Il y a un pb avec le sport et pourtant un succès planétaire à la fois,traduit par sa médiatisation, la créativité permanente du secteur, une rente économique, des pratiques sauvages qui ne rendent pas compte d’un ensemble de pratiquants ( hors stats), mais qui ne concernent que de façon marginale les filles et les moins éduqués physiquement.

On peut dire que c’est en fait le système institutionnalisé qui a un problème avec le sport : les fédés, l’école.
Pour nous, l’eps porte une responsabilité malgré sa popularité( adhésion des jeunes), sport scolaire, ( innovations) mais l’échec malgré les tripatouillages (filles, plus faibles), la pérennité de pratique n’est pas assurée.

Hypothèse

Nous faisons l’hypothèse que les tentatives pour attirer de nouveaux publics sous forme d’adaptation autour notamment de pratique plaisir, ou loisir ou encore santé ne sont pas la bonne réponse non seulement aux besoins mais encore au droit légitime pour tous d’avoir accès aux aps et de s’y développer.

Nous caractérisons ces tentatives d’adaptation comme des phénomènes de désportivisations

D’un côté l ‘instrumentalisation. Ce sport à minima lui conteste sa qualité de culture, le réduit à une utilité sociale, loin du droit fondamental qu’il devrait être. Il prive ainsi les pratiquants de tout ce qui fait lien avec ce qui fonde sa valeur universelle, les savoirs accumulés, tant du point de vue des pratiques que des connaissances, pour ne leur donner accès qu’à un ersatz peu convainquant. En même temps, dans cette tentative de détournement, ne négligeons pas la mobilisation de pratiquants improbables qui découvrent, voire se fidélisent, sous des formes et des exigences, qui sans être totalement conformes au défi sportif, attirent et multiplient le nombre de pratiquants( courses à thème). C’est dire l’attrait potentiel.

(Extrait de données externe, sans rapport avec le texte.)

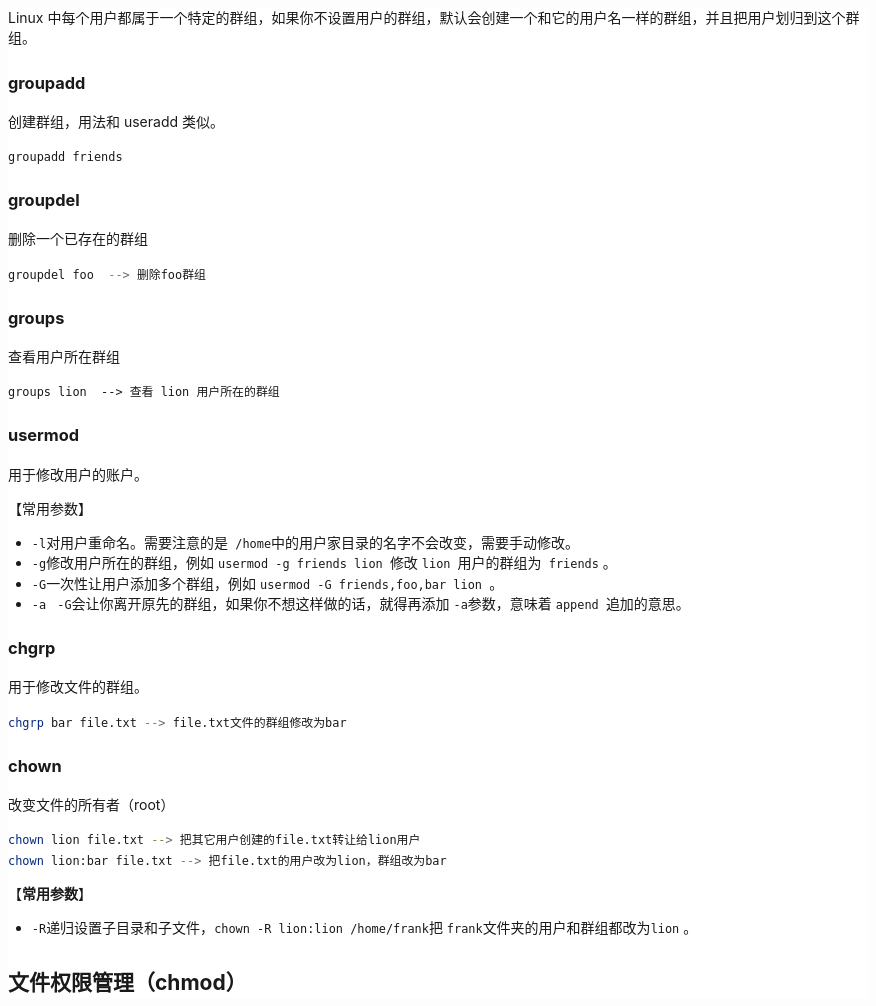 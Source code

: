 Linux 中每个用户都属于一个特定的群组，如果你不设置用户的群组，默认会创建一个和它的用户名一样的群组，并且把用户划归到这个群组。

### groupadd

创建群组，用法和 useradd 类似。

```bash
groupadd friends  
```
### groupdel

删除一个已存在的群组

```bash
groupdel foo  --> 删除foo群组  
```
### groups

查看用户所在群组

```
groups lion  --> 查看 lion 用户所在的群组  
```
### usermod

用于修改用户的账户。

【常用参数】

- `-l`对用户重命名。需要注意的是` /home`中的用户家目录的名字不会改变，需要手动修改。
- `-g`修改用户所在的群组，例如 `usermod -g friends lion `修改 `lion `用户的群组为` friends` 。
- `-G`一次性让用户添加多个群组，例如 `usermod -G friends,foo,bar lion `。
- `-a` ` -G`会让你离开原先的群组，如果你不想这样做的话，就得再添加 `-a`参数，意味着 `append `追加的意思。

### chgrp

用于修改文件的群组。

```bash
chgrp bar file.txt --> file.txt文件的群组修改为bar  
```
### chown

改变文件的所有者（root）

```bash
chown lion file.txt --> 把其它用户创建的file.txt转让给lion用户  
chown lion:bar file.txt --> 把file.txt的用户改为lion，群组改为bar 
```

【**常用参数**】

- `-R`递归设置子目录和子文件，`chown -R lion:lion /home/frank`把 `frank`文件夹的用户和群组都改为`lion` 。

## 文件权限管理（chmod）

D’un autre la financiarisation qui en fait un ypersport où le profit est central, avec ce qui l’accompagne, tricherie, spéculation, gigantisme, où il faut gagner à tout prix, où tous les moyens sont bons pour y parvenir, système mortifère qui met à distance la « glorieuse incertitude du sport », allant jusqu’à travailler en profondeur, les règlements, les techniques, l’imaginaire sportif. Pratiques globalement excluantes pour les non performants à priori, les non motivés, les trop différents du modèle. Provoquant l’émergence de la revendication d’un altersport ? En même temps là aussi, ce système produit aussi de la création, avec des pratiques sauvages qui mettent au défi les fédés de les intégrer( BB), d’autres extrêmes qui entrainent de nouveaux aménagements des espaces et des règles, ou encore de la confrontation, de l’échange sur un mode pacifique, dans les compet de haut niveau.

C’est bien un monde vivant, particulièrement perméable aux soubresauts de la société actuelle, véhiculant tant ce qui intègre que ce qui exclu, et notamment les couches populaires et parmi elles les filles, là se situe la question

Comment faire pour faire face à ces contradictions ?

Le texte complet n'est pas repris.